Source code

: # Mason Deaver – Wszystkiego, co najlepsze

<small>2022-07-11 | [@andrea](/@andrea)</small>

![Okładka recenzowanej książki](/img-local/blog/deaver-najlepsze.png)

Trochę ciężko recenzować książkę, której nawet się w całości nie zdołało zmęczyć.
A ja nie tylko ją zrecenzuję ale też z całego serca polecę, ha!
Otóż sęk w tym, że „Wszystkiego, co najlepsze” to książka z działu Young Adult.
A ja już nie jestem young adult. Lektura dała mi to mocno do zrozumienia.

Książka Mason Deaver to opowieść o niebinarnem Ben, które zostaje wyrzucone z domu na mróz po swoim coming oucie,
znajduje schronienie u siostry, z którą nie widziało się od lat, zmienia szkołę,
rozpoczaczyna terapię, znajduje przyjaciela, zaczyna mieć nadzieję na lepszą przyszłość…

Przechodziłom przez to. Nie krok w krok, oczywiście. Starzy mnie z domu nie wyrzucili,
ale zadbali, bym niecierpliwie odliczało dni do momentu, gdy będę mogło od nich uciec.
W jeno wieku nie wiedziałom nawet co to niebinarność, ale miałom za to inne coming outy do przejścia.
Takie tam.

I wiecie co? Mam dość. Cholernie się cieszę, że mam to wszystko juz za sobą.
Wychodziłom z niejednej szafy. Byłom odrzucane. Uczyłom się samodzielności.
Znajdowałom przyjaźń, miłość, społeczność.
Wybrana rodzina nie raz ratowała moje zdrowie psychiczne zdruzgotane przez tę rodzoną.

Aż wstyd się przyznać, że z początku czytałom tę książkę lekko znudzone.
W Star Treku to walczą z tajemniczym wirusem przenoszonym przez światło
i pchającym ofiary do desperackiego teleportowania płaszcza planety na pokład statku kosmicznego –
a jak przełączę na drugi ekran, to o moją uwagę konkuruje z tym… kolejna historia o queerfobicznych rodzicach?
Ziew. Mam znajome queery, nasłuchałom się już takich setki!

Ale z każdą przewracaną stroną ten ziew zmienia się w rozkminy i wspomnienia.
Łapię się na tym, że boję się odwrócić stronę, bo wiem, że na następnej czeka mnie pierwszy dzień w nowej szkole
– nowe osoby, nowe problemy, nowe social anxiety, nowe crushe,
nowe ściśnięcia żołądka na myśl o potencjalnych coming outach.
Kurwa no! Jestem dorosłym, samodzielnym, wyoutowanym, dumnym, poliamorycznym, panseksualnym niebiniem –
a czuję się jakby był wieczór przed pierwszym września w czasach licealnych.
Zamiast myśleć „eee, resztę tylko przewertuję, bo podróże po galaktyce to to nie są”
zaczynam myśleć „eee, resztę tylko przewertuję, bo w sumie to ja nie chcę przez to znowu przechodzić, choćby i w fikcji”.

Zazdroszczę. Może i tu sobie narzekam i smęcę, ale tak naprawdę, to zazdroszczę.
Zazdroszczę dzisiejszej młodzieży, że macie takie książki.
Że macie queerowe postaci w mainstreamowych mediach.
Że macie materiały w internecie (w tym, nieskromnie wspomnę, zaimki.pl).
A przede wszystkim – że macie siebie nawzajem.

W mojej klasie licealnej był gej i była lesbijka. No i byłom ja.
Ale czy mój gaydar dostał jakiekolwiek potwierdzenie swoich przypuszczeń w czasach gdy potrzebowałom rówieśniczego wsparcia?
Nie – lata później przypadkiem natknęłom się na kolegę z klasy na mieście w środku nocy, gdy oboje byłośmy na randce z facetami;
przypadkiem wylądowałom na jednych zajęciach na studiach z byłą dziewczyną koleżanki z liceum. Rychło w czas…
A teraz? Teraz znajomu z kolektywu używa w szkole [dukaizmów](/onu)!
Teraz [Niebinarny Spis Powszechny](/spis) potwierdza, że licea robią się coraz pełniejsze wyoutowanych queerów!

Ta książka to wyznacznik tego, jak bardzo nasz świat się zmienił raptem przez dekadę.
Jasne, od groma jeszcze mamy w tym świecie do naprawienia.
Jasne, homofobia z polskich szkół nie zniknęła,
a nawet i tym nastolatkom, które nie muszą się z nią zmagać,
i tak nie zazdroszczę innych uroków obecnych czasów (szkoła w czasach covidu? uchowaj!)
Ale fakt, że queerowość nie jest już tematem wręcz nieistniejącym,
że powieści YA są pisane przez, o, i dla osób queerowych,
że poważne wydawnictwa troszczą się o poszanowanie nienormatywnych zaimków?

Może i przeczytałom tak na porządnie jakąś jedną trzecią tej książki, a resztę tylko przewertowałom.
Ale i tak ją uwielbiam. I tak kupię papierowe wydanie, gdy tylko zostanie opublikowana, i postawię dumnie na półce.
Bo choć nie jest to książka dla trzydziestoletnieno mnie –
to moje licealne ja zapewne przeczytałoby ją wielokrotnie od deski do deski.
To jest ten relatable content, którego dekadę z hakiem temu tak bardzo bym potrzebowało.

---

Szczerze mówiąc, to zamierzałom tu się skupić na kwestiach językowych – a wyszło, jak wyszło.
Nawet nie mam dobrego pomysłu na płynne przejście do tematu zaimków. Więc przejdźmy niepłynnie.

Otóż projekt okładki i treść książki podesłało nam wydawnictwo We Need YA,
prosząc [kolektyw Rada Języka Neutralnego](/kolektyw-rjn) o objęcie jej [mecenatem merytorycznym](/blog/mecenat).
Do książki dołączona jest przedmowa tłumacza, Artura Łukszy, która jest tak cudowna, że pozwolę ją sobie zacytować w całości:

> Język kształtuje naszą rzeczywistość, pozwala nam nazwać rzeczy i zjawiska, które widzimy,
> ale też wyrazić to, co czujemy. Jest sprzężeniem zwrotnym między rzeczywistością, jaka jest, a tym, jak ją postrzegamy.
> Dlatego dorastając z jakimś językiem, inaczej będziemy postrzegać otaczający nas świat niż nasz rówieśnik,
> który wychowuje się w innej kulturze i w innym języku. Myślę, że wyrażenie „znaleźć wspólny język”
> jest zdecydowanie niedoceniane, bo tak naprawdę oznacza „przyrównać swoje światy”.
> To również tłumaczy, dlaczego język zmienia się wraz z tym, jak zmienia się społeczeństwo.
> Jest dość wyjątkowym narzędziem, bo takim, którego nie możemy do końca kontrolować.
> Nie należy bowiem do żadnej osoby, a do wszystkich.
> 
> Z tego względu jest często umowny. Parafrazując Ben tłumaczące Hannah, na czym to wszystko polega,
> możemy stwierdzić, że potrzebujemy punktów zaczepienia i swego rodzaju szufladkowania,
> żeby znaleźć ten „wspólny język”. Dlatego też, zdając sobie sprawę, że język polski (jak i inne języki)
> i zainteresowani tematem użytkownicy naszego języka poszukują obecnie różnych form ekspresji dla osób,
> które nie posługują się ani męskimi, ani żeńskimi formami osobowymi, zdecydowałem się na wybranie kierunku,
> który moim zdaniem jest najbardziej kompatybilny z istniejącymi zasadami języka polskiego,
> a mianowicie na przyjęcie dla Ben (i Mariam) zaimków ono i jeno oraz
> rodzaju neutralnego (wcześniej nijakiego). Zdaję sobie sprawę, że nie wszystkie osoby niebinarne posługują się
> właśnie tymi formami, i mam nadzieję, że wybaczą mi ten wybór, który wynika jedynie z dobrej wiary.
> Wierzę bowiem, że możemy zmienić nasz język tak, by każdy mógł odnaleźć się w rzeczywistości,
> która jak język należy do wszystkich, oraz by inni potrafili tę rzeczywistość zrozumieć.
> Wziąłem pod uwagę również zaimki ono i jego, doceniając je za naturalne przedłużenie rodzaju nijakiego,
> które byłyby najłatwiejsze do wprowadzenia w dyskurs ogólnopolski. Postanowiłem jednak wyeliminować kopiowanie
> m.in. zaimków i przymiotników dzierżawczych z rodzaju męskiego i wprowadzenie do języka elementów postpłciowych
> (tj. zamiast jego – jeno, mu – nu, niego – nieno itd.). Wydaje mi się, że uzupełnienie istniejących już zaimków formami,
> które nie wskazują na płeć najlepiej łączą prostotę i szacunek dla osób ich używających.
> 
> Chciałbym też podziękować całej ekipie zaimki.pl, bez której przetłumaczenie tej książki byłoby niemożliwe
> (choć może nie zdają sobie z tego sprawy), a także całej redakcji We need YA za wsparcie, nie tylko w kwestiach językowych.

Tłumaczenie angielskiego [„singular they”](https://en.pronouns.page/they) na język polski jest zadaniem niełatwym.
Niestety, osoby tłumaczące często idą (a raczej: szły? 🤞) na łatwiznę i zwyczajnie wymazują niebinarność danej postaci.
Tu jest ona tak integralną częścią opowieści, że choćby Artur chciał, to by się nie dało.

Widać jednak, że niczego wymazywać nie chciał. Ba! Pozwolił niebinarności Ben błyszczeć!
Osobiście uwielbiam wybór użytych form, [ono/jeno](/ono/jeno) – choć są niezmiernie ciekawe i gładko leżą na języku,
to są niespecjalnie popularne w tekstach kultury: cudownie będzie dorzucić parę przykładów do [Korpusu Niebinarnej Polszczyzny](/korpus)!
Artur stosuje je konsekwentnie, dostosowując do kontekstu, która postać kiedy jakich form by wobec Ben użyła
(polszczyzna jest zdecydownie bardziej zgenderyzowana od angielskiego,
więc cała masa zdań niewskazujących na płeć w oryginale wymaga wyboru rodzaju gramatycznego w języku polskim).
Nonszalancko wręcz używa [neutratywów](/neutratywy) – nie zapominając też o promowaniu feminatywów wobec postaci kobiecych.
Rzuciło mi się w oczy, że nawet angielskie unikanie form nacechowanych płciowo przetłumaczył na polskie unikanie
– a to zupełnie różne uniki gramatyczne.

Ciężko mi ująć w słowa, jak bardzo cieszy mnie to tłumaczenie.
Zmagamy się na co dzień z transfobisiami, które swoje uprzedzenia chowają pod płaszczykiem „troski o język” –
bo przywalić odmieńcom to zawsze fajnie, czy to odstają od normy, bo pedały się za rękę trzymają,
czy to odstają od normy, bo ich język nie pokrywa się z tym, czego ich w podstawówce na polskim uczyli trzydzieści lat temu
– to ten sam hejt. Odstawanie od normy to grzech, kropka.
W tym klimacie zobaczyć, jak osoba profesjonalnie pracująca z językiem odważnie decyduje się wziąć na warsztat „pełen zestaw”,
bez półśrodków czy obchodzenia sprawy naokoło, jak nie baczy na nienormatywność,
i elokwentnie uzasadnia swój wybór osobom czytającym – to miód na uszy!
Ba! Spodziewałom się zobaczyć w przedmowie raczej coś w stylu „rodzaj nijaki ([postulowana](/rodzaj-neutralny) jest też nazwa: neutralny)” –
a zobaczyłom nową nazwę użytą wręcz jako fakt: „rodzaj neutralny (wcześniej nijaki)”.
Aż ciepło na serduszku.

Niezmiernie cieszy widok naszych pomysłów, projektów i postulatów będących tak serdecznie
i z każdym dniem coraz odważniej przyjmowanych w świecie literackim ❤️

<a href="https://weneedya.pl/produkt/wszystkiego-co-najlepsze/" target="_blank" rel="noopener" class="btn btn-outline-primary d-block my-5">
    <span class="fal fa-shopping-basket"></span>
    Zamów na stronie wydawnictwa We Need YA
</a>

—————

Assignment: Each line in the material with "uwagę" in it must be reported.

Solved problem:
a jak przełączę na drugi ekran, to o moją uwagę konkuruje z tym… kolejna historia o queerfobicznych rodzicach?
> Wziąłem pod uwagę również zaimki ono i jego, doceniając je za naturalne przedłużenie rodzaju nijakiego,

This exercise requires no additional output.